I have been looking at homemade CNC and have been wondering how curves are drawn, so I looked into it and found this cool article. I then decided to try coming up with a bezier curve algorithm in C. It seems to work ok, and while I haven't tried plotting points with this exact implementation, it seems to match up with results from a previous implementation that I did plot points with.
#include <stdint.h>
static long double bbezier(long double t, long double p0, long double p1){
return ((p1 - p0) * t) + p0;
}
long double bezier(long double t, uint64_t *points, uint64_t n){
long double p0 = points[0], p1 = points[1];
if(n == 1) return bbezier(t, p0, p1);
long double q0 = bezier(t, points, n - 1),
q1 = bezier(t, points + 1, n - 1);
return bbezier(t, q0, q1);
}
I then quickly wrote this test program in C++.
#include <iostream>
extern "C" long double bezier(long double, uint64_t *, uint64_t);
uint64_t pointsx[] = {
0, 40, 100, 200
};
uint64_t pointsy[] = {
0, 150, 60, 100
};
int main(){
for(uint64_t i = 0; i <= 10000; ++i){
long double ii = i;
long double j = ii/10000;
long double x = bezier(j, pointsx, 3);
long double y = bezier(j, pointsy, 3);
std::cout << "X: " << x << ", Y: " << y << '\n';
}
return 0;
}
I wrote an implementation running in javascript from a lightly modified w3 schools canvas tutorial here to understand how bezier curves work but it only supports 3rd degree curves.
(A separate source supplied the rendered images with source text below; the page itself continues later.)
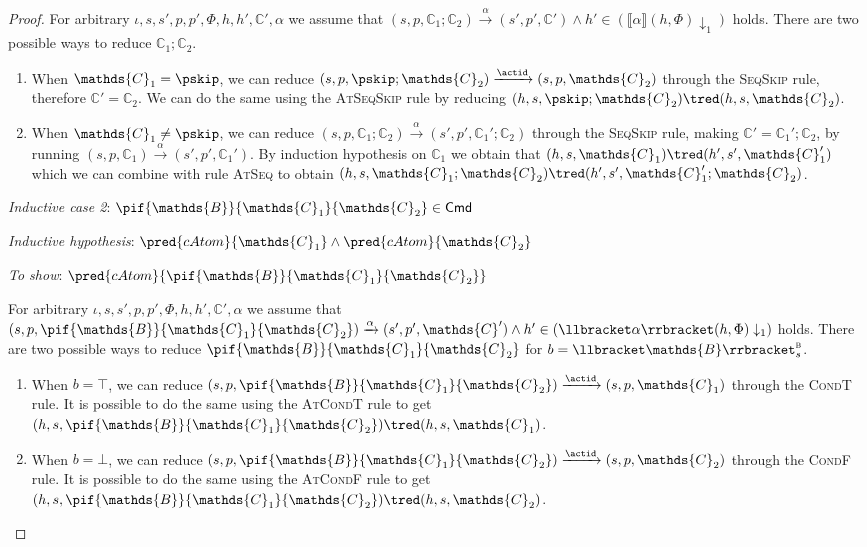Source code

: {\begin{proof}
For arbitrary $\iota, s, s', p, p', \Phi, h, h', \mathds{C}', \alpha$ we assume that $(s, p, \mathds{C}_1 ; \mathds{C}_2) \xrightarrow{\alpha} (s', p', \mathds{C}') \land h' \in \left( \llbracket \alpha \rrbracket(h, \Phi) \downarrow_1 \right)$ holds. There are two possible ways to reduce $\mathds{C}_1 ; \mathds{C}_2$.
\begin{enumerate}
\item When $\mathds{C}_1 = \pskip$, we can reduce $(s, p, \pskip ; \mathds{C}_2) \xrightarrow{\actid} (s, p, \mathds{C}_2)$ through the \textsc{SeqSkip} rule, therefore $\mathds{C}' = \mathds{C}_2$. We can do the same using the \textsc{AtSeqSkip} rule by reducing $(h, s, \pskip ; \mathds{C}_2) \tred (h, s, \mathds{C}_2)$.
\item When $\mathds{C}_1 \neq \pskip$, we can reduce $(s, p, \mathds{C}_1 ; \mathds{C}_2) \xrightarrow{\alpha} (s', p', \mathds{C}_1' ; \mathds{C}_2)$ through the \textsc{SeqSkip} rule, making $\mathds{C}' = \mathds{C}_1'; \mathds{C}_2$, by running $(s, p, \mathds{C}_1) \xrightarrow{\alpha} (s', p', \mathds{C}_1')$. By induction hypothesis on $\mathds{C}_1$ we obtain that $(h, s, \mathds{C}_1) \tred (h', s', \mathds{C}_1')$ which we can combine with rule \textsc{AtSeq} to obtain $(h, s, \mathds{C}_1 ; \mathds{C}_2) \tred (h', s', \mathds{C}_1' ; \mathds{C}_2)$. \\
\end{enumerate}

\textit{Inductive case 2}: $\pif{\mathds{B}}{\mathds{C}_1}{\mathds{C}_2} \in \mathsf{Cmd}$

\textit{Inductive hypothesis}: $\pred{cAtom}{\mathds{C}_1} \land \pred{cAtom}{\mathds{C}_2}$

\textit{To show}: $\pred{cAtom}{\pif{\mathds{B}}{\mathds{C}_1}{\mathds{C}_2}}$

For arbitrary $\iota, s, s', p, p', \Phi, h, h', \mathds{C}', \alpha$ we assume that $(s, p, \pif{\mathds{B}}{\mathds{C}_1}{\mathds{C}_2}) \xrightarrow{\alpha} (s', p', \mathds{C}') \land h' \in \left( \llbracket \alpha \rrbracket(h, \Phi) \downarrow_1 \right)$ holds. There are two possible ways to reduce $\pif{\mathds{B}}{\mathds{C}_1}{\mathds{C}_2}$ for $b = \llbracket \mathds{B} \rrbracket_{s}^{\textsc{b}}$.
\begin{enumerate}
\item When $b = \top$, we can reduce $(s, p, \pif{\mathds{B}}{\mathds{C}_1}{\mathds{C}_2}) \xrightarrow{\actid} (s, p, \mathds{C}_1)$ through the \textsc{CondT} rule. It is possible to do the same using the \textsc{AtCondT} rule to get $(h, s, \pif{\mathds{B}}{\mathds{C}_1}{\mathds{C}_2}) \tred (h, s, \mathds{C}_1)$.
\item When $b = \bot$, we can reduce $(s, p, \pif{\mathds{B}}{\mathds{C}_1}{\mathds{C}_2}) \xrightarrow{\actid} (s, p, \mathds{C}_2)$ through the \textsc{CondF} rule. It is possible to do the same using the \textsc{AtCondF} rule to get $(h, s, \pif{\mathds{B}}{\mathds{C}_1}{\mathds{C}_2}) \tred (h, s, \mathds{C}_2)$.
\end{enumerate}


\end{proof}}
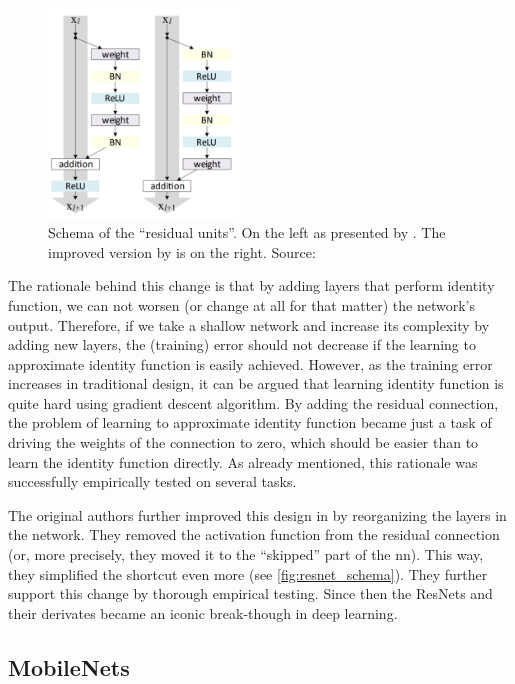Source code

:\begin{figure}
    \centering
    \includegraphics[width=0.45\textwidth]{img/resnetv2.png}
    \caption[Residual units]{Schema of the ``residual units''. On the left as presented by \cite{resnet}. The improved version by \cite{resnetimp} is on the right. Source: \cite{resnetimp}}
    \label{fig:resnet_schema}
\end{figure}

The rationale behind this change is that by adding layers that perform identity function, we can not worsen (or change at all for that matter) the network's output. Therefore, if we take a shallow network and increase its complexity by adding new layers, the (training) error should not decrease if the learning to approximate identity function is easily achieved. However, as the training error increases in traditional design, it can be argued that learning identity function is quite hard using gradient descent algorithm. By adding the residual connection, the problem of learning to approximate identity function became just a task of driving the weights of the connection to zero, which should be easier than to learn the identity function directly. As already mentioned, this rationale was successfully empirically tested on several tasks.

The original authors further improved this design in \cite{resnetimp} by reorganizing the layers in the network. They removed the activation function from the residual connection (or, more precisely, they moved it to the ``skipped'' part of the \gls{nn}). This way, they simplified the shortcut even more (see \autoref{fig:resnet_schema}). They further support this change by thorough empirical testing. Since then the ResNets and their derivates became an iconic break-though in deep learning.

\subsection{MobileNets}

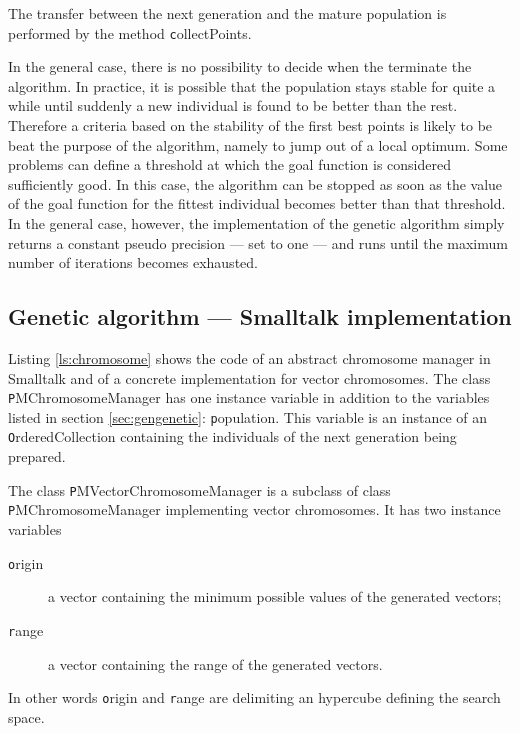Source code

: \noindent The transfer between the next generation and the mature
population is performed by the method {\texttt collectPoints}.

In the general case, there is no possibility to decide when the
terminate the algorithm. In practice, it is possible that the
population stays stable for quite a while until suddenly a new
individual is found to be better than the rest. Therefore a
criteria based on the stability of the first best points is likely
to be beat the purpose of the algorithm, namely to jump out of a
local optimum. Some problems can define a threshold at which the
goal function is considered sufficiently good. In this case, the
algorithm can be stopped as soon as the value of the goal function
for the fittest individual becomes better than that threshold. In
the general case, however, the implementation of the genetic
algorithm simply returns a constant pseudo precision
--- set to one --- and runs until the maximum number of iterations
becomes exhausted.

\subsection{Genetic algorithm --- Smalltalk implementation}
Listing \ref{ls:chromosome} shows the code of an abstract chromosome manager in
Smalltalk and of a concrete implementation for vector chromosomes. The class
{\texttt PMChromosomeManager} has one instance variable in addition
to the variables listed in section \ref{sec:gengenetic}: {\texttt
population}. This variable is an instance of an {\texttt
OrderedCollection} containing the individuals of the next
generation being prepared.

The class {\texttt PMVectorChromosomeManager} is a subclass of class
{\texttt PMChromosomeManager} implementing vector chromosomes. It has
two instance variables
\begin{description}
  \item[\texttt origin] a vector containing the minimum possible
  values of the generated vectors;
  \item[\texttt range] a vector containing the range of the generated
  vectors.
\end{description}
In other words {\texttt origin} and {\texttt range} are delimiting an
hypercube defining the search space.

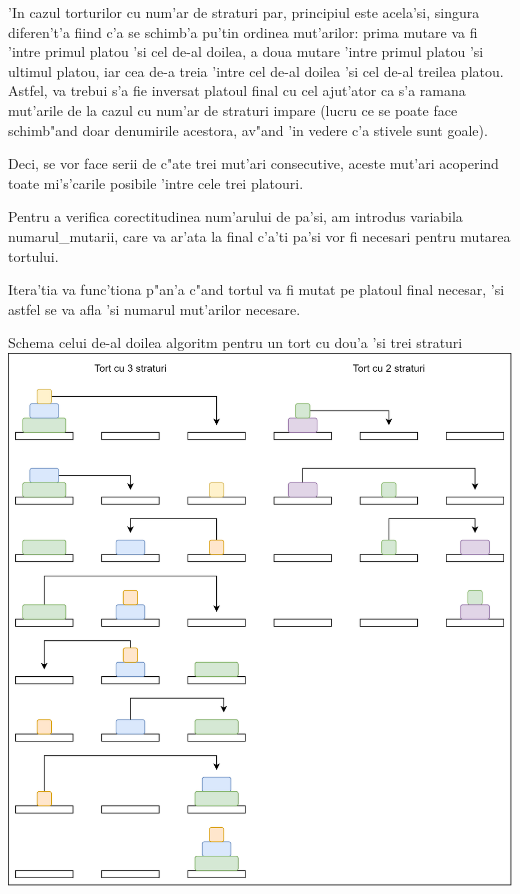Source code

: \documentclass{article}
\begin{document}
'In cazul torturilor cu num'ar de straturi par, principiul este acela'si, singura diferen't'a fiind c'a se schimb'a pu'tin ordinea mut'arilor: prima mutare va fi 'intre primul platou 'si cel de-al doilea, a doua mutare 'intre primul platou 'si ultimul platou, iar cea de-a treia 'intre cel de-al doilea 'si cel de-al treilea platou. Astfel, va trebui s'a fie inversat platoul final cu cel ajut'ator ca s'a ramana mut'arile de la cazul cu num'ar de straturi impare (lucru ce se poate face schimb"and doar denumirile acestora, av"and 'in vedere c'a stivele sunt goale).

Deci, se vor face serii de c"ate trei mut'ari consecutive, aceste mut'ari acoperind toate mi's'carile posibile 'intre cele trei platouri.

Pentru a verifica corectitudinea num'arului de pa'si, am introdus variabila numarul\_mutarii, care va ar'ata la final c'a'ti pa'si vor fi necesari pentru mutarea tortului.

Itera'tia va func'tiona p"an'a c"and tortul va fi mutat pe platoul final necesar, 'si astfel se va afla 'si numarul mut'arilor necesare.
\begin{center}
Schema celui de-al doilea algoritm pentru un tort cu dou'a 'si trei straturi\\
\includegraphics[scale=0.123]{Algoritm_Iterativ}\\
\end{center}
\end{document}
It does plot the points though, and that's what I based the above implementation on.
It doesn't make any checks to ensure t is between 0 and 1 and n != 0 but I'm not too worried. The only thing I'm worried about is segfaults in cases where n is so high that you get a stack overflow but that will be a pretty crazy curve. Anyway, how does it look?